## Problem statement:
Only those lines in the data below from the line containing "이 과정이 GET요청이었다." through the line containing "### What is Sequlize", both included, should be restated word for word.

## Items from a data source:
--- START ---
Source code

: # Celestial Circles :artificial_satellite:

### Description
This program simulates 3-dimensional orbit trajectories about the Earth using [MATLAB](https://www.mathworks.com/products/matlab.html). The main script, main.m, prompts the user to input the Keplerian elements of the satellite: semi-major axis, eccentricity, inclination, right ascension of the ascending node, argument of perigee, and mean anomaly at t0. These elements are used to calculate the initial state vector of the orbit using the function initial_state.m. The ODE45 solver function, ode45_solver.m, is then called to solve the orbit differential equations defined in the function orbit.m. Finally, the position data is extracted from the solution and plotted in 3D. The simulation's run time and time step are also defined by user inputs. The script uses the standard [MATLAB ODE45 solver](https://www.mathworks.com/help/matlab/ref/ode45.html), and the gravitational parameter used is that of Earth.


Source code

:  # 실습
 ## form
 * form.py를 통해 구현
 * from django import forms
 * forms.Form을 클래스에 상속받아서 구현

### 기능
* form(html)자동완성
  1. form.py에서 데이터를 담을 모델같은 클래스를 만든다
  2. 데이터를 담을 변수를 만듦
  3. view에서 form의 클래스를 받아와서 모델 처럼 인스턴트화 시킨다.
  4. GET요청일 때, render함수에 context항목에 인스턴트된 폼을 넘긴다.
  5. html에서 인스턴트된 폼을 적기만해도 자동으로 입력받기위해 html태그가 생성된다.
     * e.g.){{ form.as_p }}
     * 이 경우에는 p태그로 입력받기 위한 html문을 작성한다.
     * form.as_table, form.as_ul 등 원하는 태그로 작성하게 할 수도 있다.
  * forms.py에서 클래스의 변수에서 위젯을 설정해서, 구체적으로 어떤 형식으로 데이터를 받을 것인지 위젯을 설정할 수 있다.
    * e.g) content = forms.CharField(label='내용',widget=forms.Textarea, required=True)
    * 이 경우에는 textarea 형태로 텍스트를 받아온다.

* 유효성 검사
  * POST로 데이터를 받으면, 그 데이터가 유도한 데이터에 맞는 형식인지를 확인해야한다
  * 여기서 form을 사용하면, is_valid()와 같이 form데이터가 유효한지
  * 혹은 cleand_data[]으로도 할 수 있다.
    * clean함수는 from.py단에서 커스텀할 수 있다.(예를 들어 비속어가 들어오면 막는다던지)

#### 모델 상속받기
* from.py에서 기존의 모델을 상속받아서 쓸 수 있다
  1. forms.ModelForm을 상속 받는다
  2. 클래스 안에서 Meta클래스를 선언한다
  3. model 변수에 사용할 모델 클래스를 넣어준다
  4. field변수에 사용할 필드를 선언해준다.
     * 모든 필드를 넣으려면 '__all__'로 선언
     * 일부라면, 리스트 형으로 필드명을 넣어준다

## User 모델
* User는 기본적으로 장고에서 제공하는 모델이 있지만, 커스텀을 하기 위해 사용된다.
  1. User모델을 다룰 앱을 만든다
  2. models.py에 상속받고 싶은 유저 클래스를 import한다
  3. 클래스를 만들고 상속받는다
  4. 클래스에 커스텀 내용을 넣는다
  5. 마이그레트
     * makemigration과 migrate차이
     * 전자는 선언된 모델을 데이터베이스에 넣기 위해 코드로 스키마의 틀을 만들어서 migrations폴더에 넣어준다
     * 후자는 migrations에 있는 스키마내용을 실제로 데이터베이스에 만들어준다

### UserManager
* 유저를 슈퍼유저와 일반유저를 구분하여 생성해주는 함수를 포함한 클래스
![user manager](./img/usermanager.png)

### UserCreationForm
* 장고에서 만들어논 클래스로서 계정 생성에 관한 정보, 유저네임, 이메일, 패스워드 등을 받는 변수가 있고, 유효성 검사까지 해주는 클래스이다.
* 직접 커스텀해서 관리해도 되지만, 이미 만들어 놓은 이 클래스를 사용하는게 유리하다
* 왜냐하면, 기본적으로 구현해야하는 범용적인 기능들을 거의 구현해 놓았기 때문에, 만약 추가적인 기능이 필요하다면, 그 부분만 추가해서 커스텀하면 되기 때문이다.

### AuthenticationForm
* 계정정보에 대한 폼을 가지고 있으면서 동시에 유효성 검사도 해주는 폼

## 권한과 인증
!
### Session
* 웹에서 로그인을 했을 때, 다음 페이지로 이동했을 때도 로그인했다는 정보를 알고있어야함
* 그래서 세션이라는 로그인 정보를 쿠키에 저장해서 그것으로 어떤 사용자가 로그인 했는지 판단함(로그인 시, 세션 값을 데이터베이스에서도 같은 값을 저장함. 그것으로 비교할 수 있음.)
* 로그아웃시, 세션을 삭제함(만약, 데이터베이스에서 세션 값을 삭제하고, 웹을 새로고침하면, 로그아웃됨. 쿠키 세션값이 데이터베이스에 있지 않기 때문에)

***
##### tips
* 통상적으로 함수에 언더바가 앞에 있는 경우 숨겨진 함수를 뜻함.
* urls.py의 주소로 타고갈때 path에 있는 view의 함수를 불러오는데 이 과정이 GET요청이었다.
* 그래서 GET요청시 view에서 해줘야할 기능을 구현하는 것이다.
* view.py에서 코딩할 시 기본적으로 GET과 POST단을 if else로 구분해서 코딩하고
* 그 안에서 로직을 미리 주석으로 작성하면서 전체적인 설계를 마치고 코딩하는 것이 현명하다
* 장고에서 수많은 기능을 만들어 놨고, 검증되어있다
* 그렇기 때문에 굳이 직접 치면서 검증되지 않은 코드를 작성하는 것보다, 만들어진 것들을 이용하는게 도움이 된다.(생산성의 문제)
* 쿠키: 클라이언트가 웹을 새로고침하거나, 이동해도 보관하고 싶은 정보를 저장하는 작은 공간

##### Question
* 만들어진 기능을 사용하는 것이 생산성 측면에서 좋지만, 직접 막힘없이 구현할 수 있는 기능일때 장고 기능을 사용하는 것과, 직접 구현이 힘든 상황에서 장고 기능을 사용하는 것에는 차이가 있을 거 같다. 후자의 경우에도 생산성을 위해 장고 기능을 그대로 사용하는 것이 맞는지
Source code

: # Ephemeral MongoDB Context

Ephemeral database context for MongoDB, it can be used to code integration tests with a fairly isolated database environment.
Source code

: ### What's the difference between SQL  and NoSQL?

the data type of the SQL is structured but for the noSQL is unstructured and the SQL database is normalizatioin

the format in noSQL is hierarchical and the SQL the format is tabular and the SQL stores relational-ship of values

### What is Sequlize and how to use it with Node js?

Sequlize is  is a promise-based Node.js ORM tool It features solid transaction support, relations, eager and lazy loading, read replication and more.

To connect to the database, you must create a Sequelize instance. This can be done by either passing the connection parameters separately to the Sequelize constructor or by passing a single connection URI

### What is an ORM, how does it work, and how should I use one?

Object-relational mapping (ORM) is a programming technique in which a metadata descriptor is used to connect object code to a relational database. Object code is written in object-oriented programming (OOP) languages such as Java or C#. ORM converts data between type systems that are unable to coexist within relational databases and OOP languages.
--- END ---
--- START ---
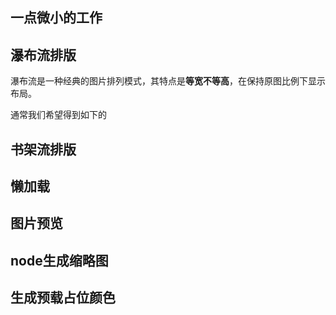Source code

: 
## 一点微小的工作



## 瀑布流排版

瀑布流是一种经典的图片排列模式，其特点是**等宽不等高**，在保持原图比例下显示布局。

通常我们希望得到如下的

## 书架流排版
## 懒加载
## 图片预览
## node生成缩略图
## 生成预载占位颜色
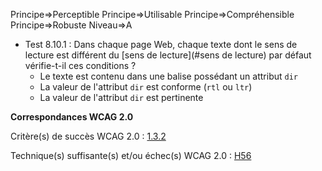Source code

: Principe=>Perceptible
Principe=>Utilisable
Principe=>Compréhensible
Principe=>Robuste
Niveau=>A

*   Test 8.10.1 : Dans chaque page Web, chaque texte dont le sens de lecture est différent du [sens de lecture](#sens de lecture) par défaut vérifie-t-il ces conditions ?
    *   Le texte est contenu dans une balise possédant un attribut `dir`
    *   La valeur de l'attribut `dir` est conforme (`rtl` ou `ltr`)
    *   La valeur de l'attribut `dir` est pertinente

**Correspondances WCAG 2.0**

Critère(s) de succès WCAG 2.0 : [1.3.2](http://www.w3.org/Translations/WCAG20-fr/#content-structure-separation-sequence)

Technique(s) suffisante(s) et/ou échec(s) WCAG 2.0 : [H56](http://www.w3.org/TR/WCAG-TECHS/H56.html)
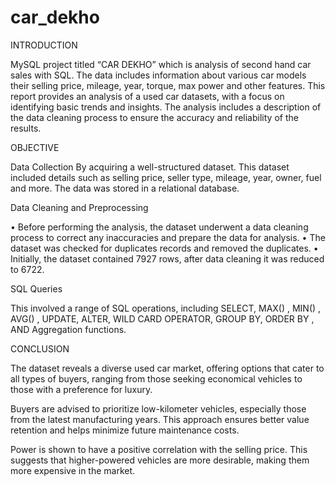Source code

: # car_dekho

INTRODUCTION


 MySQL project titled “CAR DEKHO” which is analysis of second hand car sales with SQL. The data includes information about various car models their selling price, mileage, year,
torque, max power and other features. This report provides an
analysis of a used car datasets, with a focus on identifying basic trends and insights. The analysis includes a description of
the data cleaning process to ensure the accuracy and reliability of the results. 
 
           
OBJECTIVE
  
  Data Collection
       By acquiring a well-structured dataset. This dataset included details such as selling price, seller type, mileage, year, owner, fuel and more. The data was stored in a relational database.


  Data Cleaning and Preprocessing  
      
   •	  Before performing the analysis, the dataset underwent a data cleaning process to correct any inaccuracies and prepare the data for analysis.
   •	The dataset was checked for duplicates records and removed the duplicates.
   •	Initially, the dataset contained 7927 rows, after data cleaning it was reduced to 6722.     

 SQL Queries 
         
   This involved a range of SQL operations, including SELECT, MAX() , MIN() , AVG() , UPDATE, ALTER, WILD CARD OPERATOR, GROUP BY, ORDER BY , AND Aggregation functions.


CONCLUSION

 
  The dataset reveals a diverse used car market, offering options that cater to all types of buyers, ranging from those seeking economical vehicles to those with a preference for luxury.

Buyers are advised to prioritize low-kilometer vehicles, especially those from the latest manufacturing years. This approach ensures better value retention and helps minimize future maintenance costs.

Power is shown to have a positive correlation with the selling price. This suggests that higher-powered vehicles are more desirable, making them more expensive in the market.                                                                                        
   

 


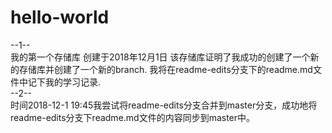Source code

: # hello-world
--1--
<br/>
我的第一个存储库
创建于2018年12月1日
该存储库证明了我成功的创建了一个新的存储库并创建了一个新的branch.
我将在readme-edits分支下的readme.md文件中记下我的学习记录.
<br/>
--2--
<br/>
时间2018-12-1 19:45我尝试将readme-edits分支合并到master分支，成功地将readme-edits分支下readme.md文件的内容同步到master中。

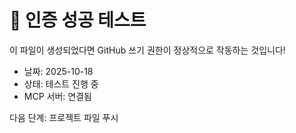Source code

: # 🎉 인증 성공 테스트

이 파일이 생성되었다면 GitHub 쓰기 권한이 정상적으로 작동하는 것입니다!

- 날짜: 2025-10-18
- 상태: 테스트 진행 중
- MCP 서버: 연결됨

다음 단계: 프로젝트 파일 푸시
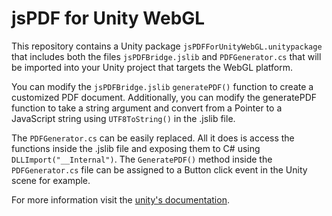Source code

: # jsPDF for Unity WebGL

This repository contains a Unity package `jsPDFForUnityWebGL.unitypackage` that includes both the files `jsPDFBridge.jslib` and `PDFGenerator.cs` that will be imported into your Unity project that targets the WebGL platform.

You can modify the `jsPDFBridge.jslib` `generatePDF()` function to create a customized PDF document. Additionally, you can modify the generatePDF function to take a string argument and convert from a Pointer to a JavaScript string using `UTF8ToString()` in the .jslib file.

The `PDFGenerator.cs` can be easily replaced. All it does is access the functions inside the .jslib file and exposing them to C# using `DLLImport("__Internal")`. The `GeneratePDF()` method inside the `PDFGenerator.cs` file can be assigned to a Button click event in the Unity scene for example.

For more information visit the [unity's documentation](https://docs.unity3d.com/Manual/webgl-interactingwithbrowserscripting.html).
--- END ---
--- START ---
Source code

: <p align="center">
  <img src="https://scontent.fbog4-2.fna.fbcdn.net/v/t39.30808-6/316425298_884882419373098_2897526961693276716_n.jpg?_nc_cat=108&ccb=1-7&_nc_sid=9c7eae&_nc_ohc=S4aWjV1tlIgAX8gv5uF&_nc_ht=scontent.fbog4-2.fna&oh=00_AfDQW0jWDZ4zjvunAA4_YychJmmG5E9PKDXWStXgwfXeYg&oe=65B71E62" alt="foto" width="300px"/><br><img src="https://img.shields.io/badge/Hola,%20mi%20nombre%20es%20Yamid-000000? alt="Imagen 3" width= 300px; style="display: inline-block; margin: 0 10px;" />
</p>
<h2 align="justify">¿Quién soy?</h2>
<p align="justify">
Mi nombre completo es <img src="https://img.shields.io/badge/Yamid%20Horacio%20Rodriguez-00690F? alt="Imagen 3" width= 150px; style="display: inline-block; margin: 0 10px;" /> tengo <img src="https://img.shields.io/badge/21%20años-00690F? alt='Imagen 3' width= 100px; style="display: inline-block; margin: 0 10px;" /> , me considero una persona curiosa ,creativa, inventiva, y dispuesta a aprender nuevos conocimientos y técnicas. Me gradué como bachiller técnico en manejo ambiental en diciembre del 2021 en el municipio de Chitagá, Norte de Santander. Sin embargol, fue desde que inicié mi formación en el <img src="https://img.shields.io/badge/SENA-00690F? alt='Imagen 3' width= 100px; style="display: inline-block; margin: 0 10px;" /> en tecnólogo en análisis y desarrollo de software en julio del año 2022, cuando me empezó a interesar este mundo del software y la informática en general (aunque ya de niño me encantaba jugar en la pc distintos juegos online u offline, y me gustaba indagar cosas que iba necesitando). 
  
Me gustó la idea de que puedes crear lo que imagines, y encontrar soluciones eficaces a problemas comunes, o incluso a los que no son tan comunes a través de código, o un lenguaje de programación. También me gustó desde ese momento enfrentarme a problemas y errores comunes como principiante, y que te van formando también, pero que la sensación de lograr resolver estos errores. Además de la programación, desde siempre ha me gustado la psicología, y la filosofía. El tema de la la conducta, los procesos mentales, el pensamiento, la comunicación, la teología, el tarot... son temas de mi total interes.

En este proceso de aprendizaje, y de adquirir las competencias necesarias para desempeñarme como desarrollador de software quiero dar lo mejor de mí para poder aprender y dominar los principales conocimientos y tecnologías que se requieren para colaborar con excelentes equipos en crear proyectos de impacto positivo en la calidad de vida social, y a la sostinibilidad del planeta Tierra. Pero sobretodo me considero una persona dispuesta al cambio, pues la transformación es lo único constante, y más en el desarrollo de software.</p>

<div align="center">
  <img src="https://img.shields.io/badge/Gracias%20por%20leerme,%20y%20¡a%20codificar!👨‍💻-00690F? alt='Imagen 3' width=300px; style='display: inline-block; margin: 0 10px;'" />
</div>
--- END ---
## Answer:
* urls.py의 주소로 타고갈때 path에 있는 view의 함수를 불러오는데 이 과정이 GET요청이었다.
* 그래서 GET요청시 view에서 해줘야할 기능을 구현하는 것이다.
* view.py에서 코딩할 시 기본적으로 GET과 POST단을 if else로 구분해서 코딩하고
* 그 안에서 로직을 미리 주석으로 작성하면서 전체적인 설계를 마치고 코딩하는 것이 현명하다
* 장고에서 수많은 기능을 만들어 놨고, 검증되어있다
* 그렇기 때문에 굳이 직접 치면서 검증되지 않은 코드를 작성하는 것보다, 만들어진 것들을 이용하는게 도움이 된다.(생산성의 문제)
* 쿠키: 클라이언트가 웹을 새로고침하거나, 이동해도 보관하고 싶은 정보를 저장하는 작은 공간

##### Question
* 만들어진 기능을 사용하는 것이 생산성 측면에서 좋지만, 직접 막힘없이 구현할 수 있는 기능일때 장고 기능을 사용하는 것과, 직접 구현이 힘든 상황에서 장고 기능을 사용하는 것에는 차이가 있을 거 같다. 후자의 경우에도 생산성을 위해 장고 기능을 그대로 사용하는 것이 맞는지
Source code

: # Ephemeral MongoDB Context

Ephemeral database context for MongoDB, it can be used to code integration tests with a fairly isolated database environment.
Source code

: ### What's the difference between SQL  and NoSQL?

the data type of the SQL is structured but for the noSQL is unstructured and the SQL database is normalizatioin

the format in noSQL is hierarchical and the SQL the format is tabular and the SQL stores relational-ship of values

### What is Sequlize and how to use it with Node js?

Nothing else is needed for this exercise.